### Provided data

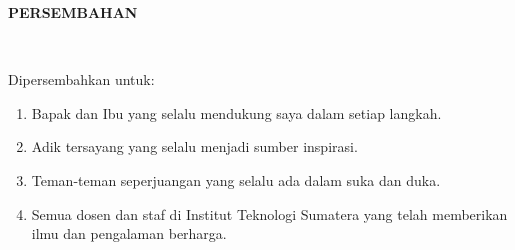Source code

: \clearpage


\normalsize \bfseries \centering \MakeUppercase{Persembahan}
{}
\\[2\baselineskip]

\justifying \normalfont

Dipersembahkan untuk:
\begin{enumerate}
  \item Bapak dan Ibu yang selalu mendukung saya dalam setiap langkah.
  \item Adik tersayang yang selalu menjadi sumber inspirasi.
  \item Teman-teman seperjuangan yang selalu ada dalam suka dan duka.
  \item Semua dosen dan staf di Institut Teknologi Sumatera yang telah memberikan ilmu dan pengalaman berharga.
\end{enumerate}

\blindtext

\clearpage
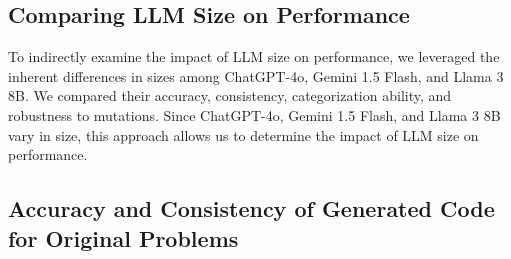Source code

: \documentclass[times, 10pt,twocolumn]{article}
\begin{document}
\subsection{Comparing LLM Size on Performance}
To indirectly examine the impact of LLM size on performance, we leveraged the inherent differences in sizes among ChatGPT-4o, Gemini 1.5 Flash, and Llama 3 8B. We compared their accuracy, consistency, categorization ability, and robustness to mutations. Since ChatGPT-4o, Gemini 1.5 Flash, and Llama 3 8B vary in size, this approach allows us to determine the impact of LLM size on performance.


\subsection{Accuracy and Consistency of Generated Code for Original Problems}
\end{document}
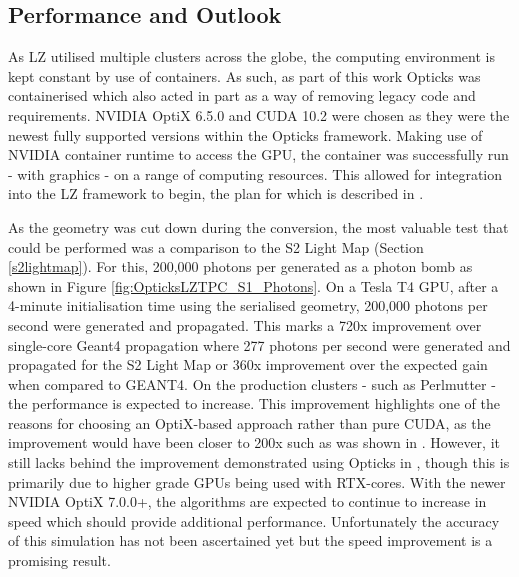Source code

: \subsection{Performance and Outlook}
\par
As LZ utilised multiple clusters across the globe, the computing environment is kept constant by use of containers.
As such, as part of this work Opticks was containerised \cite{opticks_docker_ref} which also acted in part as a way of removing legacy code and requirements.
NVIDIA OptiX 6.5.0 and CUDA 10.2 were chosen as they were the newest fully supported versions within the Opticks framework.
Making use of NVIDIA container runtime to access the GPU, the container was successfully run - with graphics - on a range of computing resources.
This allowed for integration into the LZ framework to begin, the plan for which is described in \cite{SEriksen_Opticks_CHEP_2021_ref,lz_status_with_opticks_ref}.
\par
As the geometry was cut down during the conversion, the most valuable test that could be performed was a comparison to the S2 Light Map (Section \ref{s2lightmap}).
For this, 200,000 photons per generated as a photon bomb as shown in Figure \ref{fig:OpticksLZTPC_S1_Photons}.
On a Tesla T4 GPU, after a 4-minute initialisation time using the serialised geometry, 200,000 photons per second were generated and propagated.
This marks a 720x improvement over single-core Geant4 propagation where 277 photons per second were generated and propagated for the S2 Light Map or 360x improvement over the expected gain when compared to GEANT4.
On the production clusters - such as Perlmutter - the performance is expected to increase.
This improvement highlights one of the reasons for choosing an OptiX-based approach rather than pure CUDA, as the improvement would have been closer to 200x such as was shown in \cite{chroma_presentation_ref}.
However, it still lacks behind the improvement demonstrated using Opticks in \cite{Opticks_CHEP_2019_ref}, though this is primarily due to higher grade GPUs being used with RTX-cores.
With the newer NVIDIA OptiX 7.0.0+, the algorithms are expected to continue to increase in speed which should provide additional performance.
Unfortunately the accuracy of this simulation has not been ascertained yet but the speed improvement is a promising result.
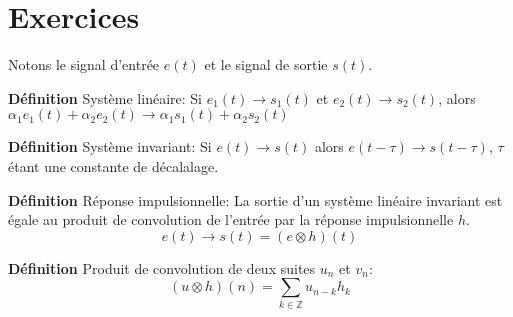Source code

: \documentclass[12pt]{article}
\begin{document}
\section*{Exercices}

Notons le signal d'entrée $e(t)$ et le signal de sortie $s(t)$.


\textbf{Définition} Système linéaire: \newline
Si $e_1(t) \rightarrow s_1(t)$ et $e_2(t) \rightarrow s_2(t)$, alors $\alpha_1 e_1(t) + \alpha_2 e_2(t) \rightarrow \alpha_1 s_1(t) + \alpha_2 s_2(t)$

\textbf{Définition} Système invariant: \newline
Si $e(t) \rightarrow s(t)$ alors $e(t-\tau) \rightarrow s(t-\tau)$, $\tau$ étant une constante de décalalage.

\textbf{Définition} Réponse impulsionnelle: \newline
La sortie d'un système linéaire invariant est égale au produit de convolution de l'entrée par la réponse impulsionnelle $h$. $$e(t) \longrightarrow s(t) = (e \otimes h)(t)$$

\textbf{Définition} Produit de convolution de deux suites $u_n$ et $v_n$: \newline
$$ (u \otimes h)(n) = \sum_{k \in \mathbb{Z}} u_{n-k}h_k $$
\end{document}
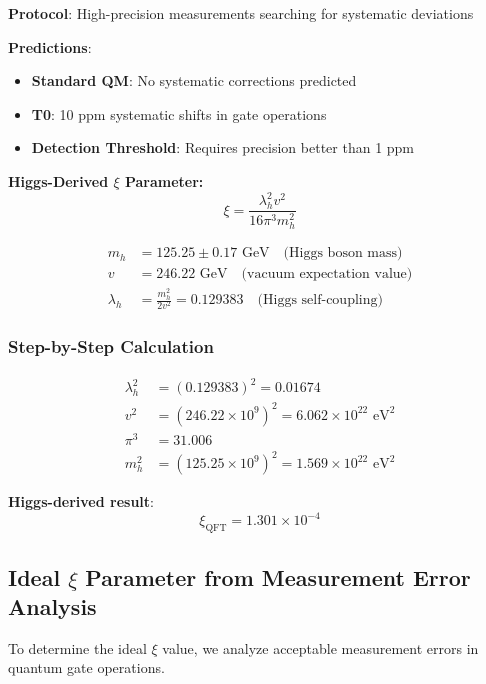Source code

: 	\textbf{Protocol}: High-precision measurements searching for systematic deviations
	
	\textbf{Predictions}:
	\begin{itemize}
		\item \textbf{Standard QM}: No systematic corrections predicted
		\item \textbf{T0}: 10 ppm systematic shifts in gate operations
		\item \textbf{Detection Threshold}: Requires precision better than 1 ppm
	\end{itemize}
	
	\textbf{Higgs-Derived $\xi$ Parameter:}
	\begin{equation}
		\xi = \frac{\lambda_h^2 v^2}{16\pi^3 m_h^2}
		\label{eq:higgs_xi_appendix}
	\end{equation}
	
	\begin{align}
		m_h &= 125.25 \pm 0.17 \text{ GeV} \quad \text{(Higgs boson mass)} \\
		v &= 246.22 \text{ GeV} \quad \text{(vacuum expectation value)} \\
		\lambda_h &= \frac{m_h^2}{2v^2} = 0.129383 \quad \text{(Higgs self-coupling)}
	\end{align}
	
	\subsubsection{Step-by-Step Calculation}
	
	\begin{align}
		\lambda_h^2 &= (0.129383)^2 = 0.01674 \\
		v^2 &= (246.22 \times 10^9)^2 = 6.062 \times 10^{22} \text{ eV}^2 \\
		\pi^3 &= 31.006 \\
		m_h^2 &= (125.25 \times 10^9)^2 = 1.569 \times 10^{22} \text{ eV}^2
	\end{align}
	
	\textbf{Higgs-derived result}:
	\begin{equation}
		\xi_{\text{QFT}} = 1.301 \times 10^{-4}
	\end{equation}
	
	\subsection{Ideal $\xi$ Parameter from Measurement Error Analysis}
	
	To determine the ideal $\xi$ value, we analyze acceptable measurement errors in quantum gate operations.
	
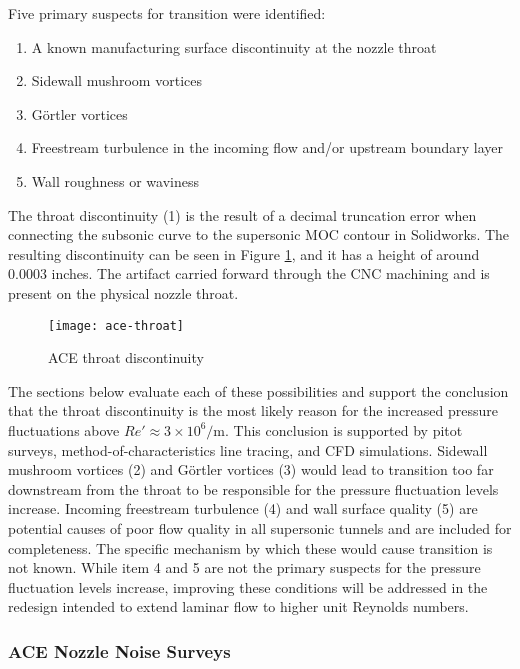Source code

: Five primary suspects for transition were identified:

\begin{enumerate}
    \item A known manufacturing surface discontinuity at the nozzle throat
    \item Sidewall mushroom vortices
    \item Görtler vortices
    \item Freestream turbulence in the incoming flow and/or upstream boundary layer
    \item Wall roughness or waviness
\end{enumerate}

The throat discontinuity (1) is the result of a decimal truncation error when connecting the subsonic curve to the supersonic MOC contour in Solidworks. The resulting discontinuity can be seen in Figure \ref{fig:ace-throat}, and it has a height of around 0.0003 inches. The artifact carried forward through the CNC machining and is present on the physical nozzle throat.

\begin{figure}[ht!]
    \centering
    \texttt{[image: ace-throat]}
    \caption{ACE throat discontinuity}
    \label{fig:ace-throat}
\end{figure}


The sections below evaluate each of these possibilities and support the conclusion that the throat discontinuity is the most likely reason for the increased pressure fluctuations above $Re' \approx 3 \times 10^6/\mathrm{m}$. This conclusion is supported by pitot surveys, method-of-characteristics line tracing, and CFD simulations. Sidewall mushroom vortices (2) and Görtler vortices (3) would lead to transition too far downstream from the throat to be responsible for the pressure fluctuation levels increase. Incoming freestream turbulence (4) and wall surface quality (5) are potential causes of poor flow quality in all supersonic tunnels and are included for completeness. The specific mechanism by which these would cause transition is not known. While item 4 and 5 are not the primary suspects for the pressure fluctuation levels increase, improving these conditions will be addressed in the redesign intended to extend laminar flow to higher unit Reynolds numbers.

\subsubsection*{ACE Nozzle Noise Surveys}

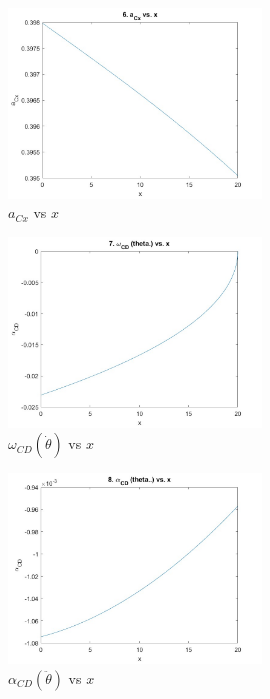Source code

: \documentclass[12pt, a4paper]{article}
\begin{document}
\FloatBarrier

\begin{figure}[htbp]
    \centering
    \includegraphics[width=0.6\textwidth]{graph6.jpg}
    \caption{$a_{Cx}$ vs $x$}
    \label{fig:label2}
\end{figure}

\FloatBarrier

\begin{figure}[htbp]
    \centering
    \includegraphics[width=0.6\textwidth]{graph7.jpg}
    \caption{$\omega_{CD} (\dot\theta)$ vs $x$}
    \label{fig:label2}
\end{figure}

\FloatBarrier

\begin{figure}[htbp]
    \centering
    \includegraphics[width=0.6\textwidth]{graph8.jpg}
    \caption{$\alpha_{CD} (\ddot\theta)$ vs $x$}
    \label{fig:label2}
\end{figure}

\FloatBarrier
\end{document}
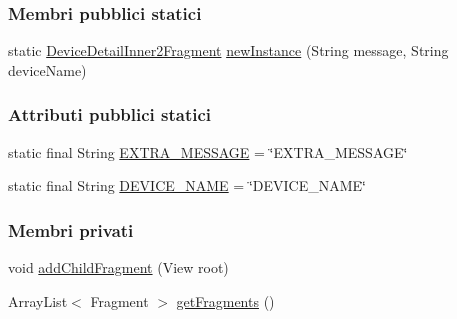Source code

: \subsubsection*{Membri pubblici statici}
\begin{DoxyCompactItemize}
\item 
static \hyperlink{classit_1_1unibo_1_1torsello_1_1bluetoothpositioning_1_1fragment_1_1DeviceDetailInner2Fragment}{Device\+Detail\+Inner2\+Fragment} \hyperlink{classit_1_1unibo_1_1torsello_1_1bluetoothpositioning_1_1fragment_1_1DeviceDetailInner2Fragment_a27471a2d140a8dd11636ef23ffc20657_a27471a2d140a8dd11636ef23ffc20657}{new\+Instance} (String message, String device\+Name)
\end{DoxyCompactItemize}
\subsubsection*{Attributi pubblici statici}
\begin{DoxyCompactItemize}
\item 
static final String \hyperlink{classit_1_1unibo_1_1torsello_1_1bluetoothpositioning_1_1fragment_1_1DeviceDetailInner2Fragment_a5093b051b0d458a870b6eef51b088e7d_a5093b051b0d458a870b6eef51b088e7d}{E\+X\+T\+R\+A\+\_\+\+M\+E\+S\+S\+A\+GE} = \char`\"{}E\+X\+T\+R\+A\+\_\+\+M\+E\+S\+S\+A\+GE\char`\"{}
\item 
static final String \hyperlink{classit_1_1unibo_1_1torsello_1_1bluetoothpositioning_1_1fragment_1_1DeviceDetailInner2Fragment_aa28d537983d4cf578120a9c51eb2b0bb_aa28d537983d4cf578120a9c51eb2b0bb}{D\+E\+V\+I\+C\+E\+\_\+\+N\+A\+ME} = \char`\"{}D\+E\+V\+I\+C\+E\+\_\+\+N\+A\+ME\char`\"{}
\end{DoxyCompactItemize}
\subsubsection*{Membri privati}
\begin{DoxyCompactItemize}
\item 
void \hyperlink{classit_1_1unibo_1_1torsello_1_1bluetoothpositioning_1_1fragment_1_1DeviceDetailInner2Fragment_af61900b6821dff2086e86d646c990870_af61900b6821dff2086e86d646c990870}{add\+Child\+Fragment} (View root)
\item 
Array\+List$<$ Fragment $>$ \hyperlink{classit_1_1unibo_1_1torsello_1_1bluetoothpositioning_1_1fragment_1_1DeviceDetailInner2Fragment_a74ebcb936381919cfe4f3542585203c4_a74ebcb936381919cfe4f3542585203c4}{get\+Fragments} ()
\end{DoxyCompactItemize}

### The problem
Where a line of the data holds the word "second", copy that line.

### Exercise answer
On a Tesla T4 GPU, after a 4-minute initialisation time using the serialised geometry, 200,000 photons per second were generated and propagated.
This marks a 720x improvement over single-core Geant4 propagation where 277 photons per second were generated and propagated for the S2 Light Map or 360x improvement over the expected gain when compared to GEANT4.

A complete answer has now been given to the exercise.